There is nothing that keeps me awake at night more than words. Because of them, I toss and turn ceaselessly, hoping not to disturb my mom as she snores softly beside me. I try to stop the words from flashing through my mind as they build phrases then sentences then paragraphs until, finally, I give in. The words don’t stop unless they become something I can’t wait to put on paper.
“I’ll write this in my next article,” I think to myself. “Maybe, just maybe, I can make a difference.”
And that’s what I can do with words. Every day I walk into my journalism class, though I am exhausted by the strings of words that kept me awake the night before, I choose to use them for good. Some people find freedom speeding down the highway at midnight, but I find freedom in my writing. What I cannot say, I know I can write. I use that freedom not only to express my innermost thoughts but to try and move the people in my community to make a difference in their lives and in the lives of others.

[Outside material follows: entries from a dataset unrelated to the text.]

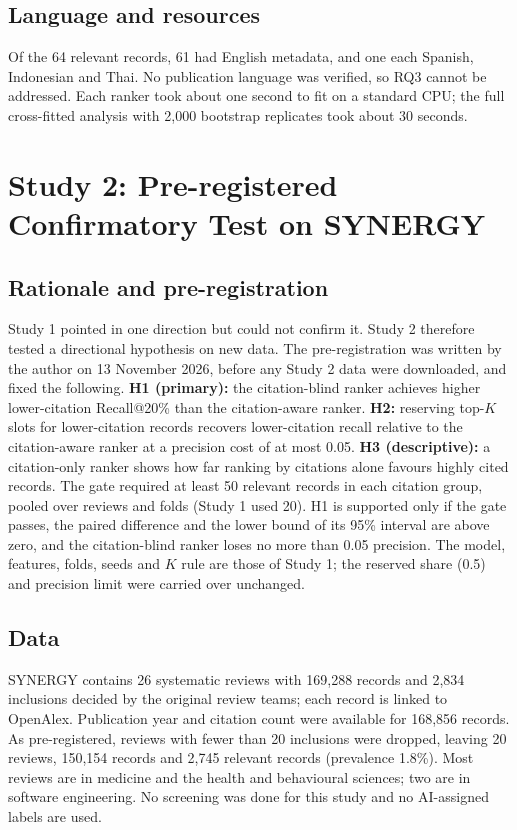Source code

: \documentclass[acmsmall,screen,nonacm]{acmart}
\begin{document}
\subsection{Language and resources}

Of the 64 relevant records, 61 had English metadata, and one each Spanish, Indonesian and Thai. No publication
language was verified, so RQ3 cannot be addressed. Each ranker took about one second to fit on a standard
CPU; the full cross-fitted analysis with 2,000 bootstrap replicates took about 30 seconds.

\section{Study 2: Pre-registered Confirmatory Test on SYNERGY}
\label{sec:study2}

\subsection{Rationale and pre-registration}

Study 1 pointed in one direction but could not confirm it. Study 2 therefore tested a directional
hypothesis on new data. The pre-registration was written by the author on 13 November 2026, before any
Study 2 data were downloaded, and fixed the following. \textbf{H1 (primary):} the citation-blind ranker
achieves higher lower-citation Recall@20\% than the citation-aware ranker. \textbf{H2:} reserving top-$K$
slots for lower-citation records recovers lower-citation recall relative to the citation-aware ranker at
a precision cost of at most 0.05. \textbf{H3 (descriptive):} a citation-only ranker shows how far ranking
by citations alone favours highly cited records. The gate required at least 50 relevant records in each
citation group, pooled over reviews and folds (Study 1 used 20). H1 is supported only if the gate passes,
the paired difference and the lower bound of its 95\% interval are above zero, and the citation-blind
ranker loses no more than 0.05 precision. The model, features, folds, seeds and $K$ rule are those of
Study 1; the reserved share (0.5) and precision limit were carried over unchanged.

\subsection{Data}

SYNERGY \cite{debruin2023synergy} contains 26 systematic reviews with 169,288 records and 2,834
inclusions decided by the original review teams; each record is linked to OpenAlex. Publication year and
citation count were available for 168,856 records. As pre-registered, reviews with fewer than 20
inclusions were dropped, leaving 20 reviews, 150,154 records and 2,745 relevant records (prevalence
1.8\%). Most reviews are in medicine and the health and behavioural sciences; two are in software engineering. No screening was done for this
study and no AI-assigned labels are used.
\end{document}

Whether I’m writing about teenage homelessness in South Florida or the endless bloodshed in Syria, I find great satisfaction in keeping the students of my school and the local community educated about issues going on in the world. Creating conversation excites me. It moves me to write even more, seeking to find local stories in the globality of my writing and, vice versa, scavenging ways to make my local stories more global.
I spend most nights sitting in front of my computer screen, fussing over comma splices and fragmented sentences because I want my message to come across eloquently; I work hard so that my readers can indulge sentence after sentence without interruption as I immerse them across seas and into the battlefields where the greatest violations of human rights occur. Then I shift them back into reality, showing them that there is something that can be done, something that they, themselves, can do.
And so, as my mom sleeps quietly beside me, I rise from our bed and pick up my laptop. I sit in the bathtub so that the click-clack of the keys do not wake her and I turn down the harsh glare of the brightness to a soft glow. I allow my thoughts to take hold of my fingers and I type away into the night where the world unfolds before me, beckoning to be put in words.